Bahtiyar Rifai mengungkapkan keprihatinannya terkait masalah ini. "Masalah klasik seperti sengketa lahan dengan Surat Ijo, tanah milik Pertamina, dan tanah milik PT KAI masih sering terjadi dan belum terselesaikan," ujarnya dalam keterangan pers di Surabaya, Kamis (13/3).
Sengketa Lahan di Beberapa Wilayah Surabaya
Bahtiyar mencontohkan beberapa lokasi yang masih mengalami sengketa lahan. Di wilayah Sawunggaling, masih terdapat beberapa lokasi yang status kepemilikannya belum jelas, khususnya lahan yang diduga milik PT KAI dan Pertamina. Situasi serupa juga terjadi di wilayah Pacar Keling dan Kalasan, di mana warga dan PT KAI sama-sama mengklaim kepemilikan lahan yang sama.
"Masalah seperti itu sampai saat ini masih belum ada penyelesaian, baik dari instansi terkait maupun pihak lainnya. Untuk Surat Ijo memang jelas karena itu aset Pemkot, tetapi lahan milik BUMN ini harus ada solusinya," tegas Bahtiyar.
Lebih lanjut, ia menjelaskan bahwa permasalahan ini juga berdampak pada warga yang menempati lahan tersebut. Organisasi, perusahaan, atau lembaga swadaya masyarakat yang berlokasi di lahan eks PT KAI atau aset Pertamina seringkali diminta kelurahan untuk melampirkan bukti kepemilikan tanah. Padahal, banyak warga yang telah menempati lahan tersebut selama puluhan tahun tanpa ada kejelasan status kepemilikan.
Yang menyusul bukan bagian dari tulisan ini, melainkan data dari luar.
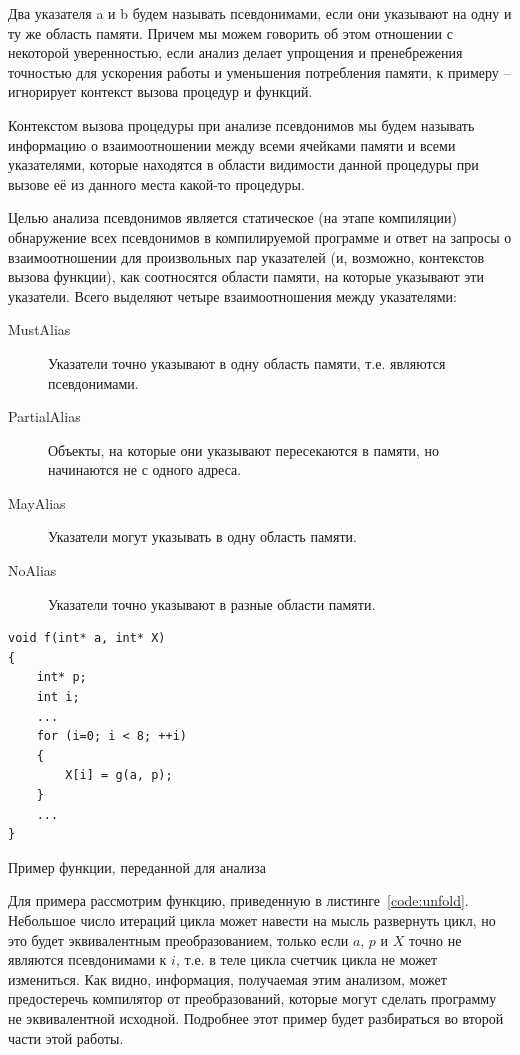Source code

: \begin{mydefinition}
Два указателя a и b будем называть псевдонимами, если они указывают на одну и ту же область памяти. Причем мы можем говорить об этом отношении с некоторой уверенностью, если анализ делает упрощения и пренебрежения точностью для ускорения работы и уменьшения потребления памяти, к примеру -- игнорирует контекст вызова процедур и функций.
\end{mydefinition}

\begin{mydefinition}
Контекстом вызова процедуры при анализе псевдонимов мы будем называть информацию о взаимоотношении между всеми ячейками памяти и всеми указателями, которые находятся в области видимости данной процедуры при вызове её из данного места какой-то процедуры. 
\end{mydefinition}

Целью анализа псевдонимов является статическое (на этапе компиляции) обнаружение всех псевдонимов в компилируемой программе и ответ на запросы о взаимоотношении для произвольных пар указателей (и, возможно, контекстов вызова функции), как соотносятся области памяти, на которые указывают эти указатели. Всего выделяют четыре взаимоотношения между указателями:
\begin{description}
  \item[MustAlias] Указатели точно указывают в одну область памяти, т.е. являются псевдонимами.
  \item[PartialAlias] Объекты, на которые они указывают пересекаются в памяти, но начинаются не с одного адреса.
  \item[MayAlias] Указатели могут указывать в одну область памяти.
  \item[NoAlias] Указатели точно указывают в разные области памяти.
\end{description}

\begin{ListingEnv}[H]
\begin{lstlisting}
void f(int* a, int* X)
{
    int* p;
    int i;
    ...
    for (i=0; i < 8; ++i)
    {
        X[i] = g(a, p);
    }
    ...
}
\end{lstlisting}
\caption{Пример функции, переданной для анализа}
\label{code:unfold}
\end{ListingEnv}

\begin{myexample}
Для примера рассмотрим функцию, приведенную в листинге~\ref{code:unfold}. Небольшое число итераций цикла может навести на мысль развернуть цикл, но это будет эквивалентным преобразованием, только если $a$, $p$ и $X$ точно не являются псевдонимами к $i$, т.е. в теле цикла счетчик цикла не может измениться. Как видно, информация, получаемая этим анализом, может предостеречь компилятор от преобразований, которые могут сделать программу не эквивалентной исходной. Подробнее этот пример будет разбираться во второй части этой работы.
\label{ex:unfold}
\end{myexample}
Dampak Sengketa Lahan Terhadap Warga
Bahtiyar menuturkan, "Ada beberapa lokasi tanah yang mereka kontrak dengan BUMN, bahkan ada juga yang tidak kontrak karena sudah hampir 50 tahun mereka menempati lahan tersebut dan tidak ada yang pernah merasa memiliki, baik itu perorangan maupun instansi. Nah, ketika ada hal seperti ini, ini akan menyusahkan warga masyarakat ketika melakukan proses administrasi masalah domisili."
Kondisi ini menunjukkan perlunya langkah konkret dan bijak dari Pemkot Surabaya untuk memberikan kejelasan status kepemilikan lahan tersebut. Salah satu solusi yang diusulkan adalah perpanjangan domisili setiap satu atau dua tahun sekali untuk menghindari masalah di kemudian hari.
Selain itu, Bahtiyar juga meminta Pemkot Surabaya dan pemerintah pusat untuk segera menyelesaikan masalah Surat Ijo di beberapa wilayah yang belum terselesaikan. "Selain Pemkot, pemerintah pusat juga harus hadir karena bagaimanapun Surabaya ini merupakan kota terbesar kedua," tandasnya.
Pemkot Surabaya diharapkan dapat segera mengambil langkah-langkah yang diperlukan untuk menyelesaikan permasalahan ini dan memberikan kepastian hukum bagi warga yang tinggal di lahan-lahan tersebut. Kejelasan status lahan tak hanya akan memberikan kepastian hukum, tetapi juga berpotensi meningkatkan Pendapatan Asli Daerah (PAD) jika lahan tersebut dapat dimanfaatkan secara optimal.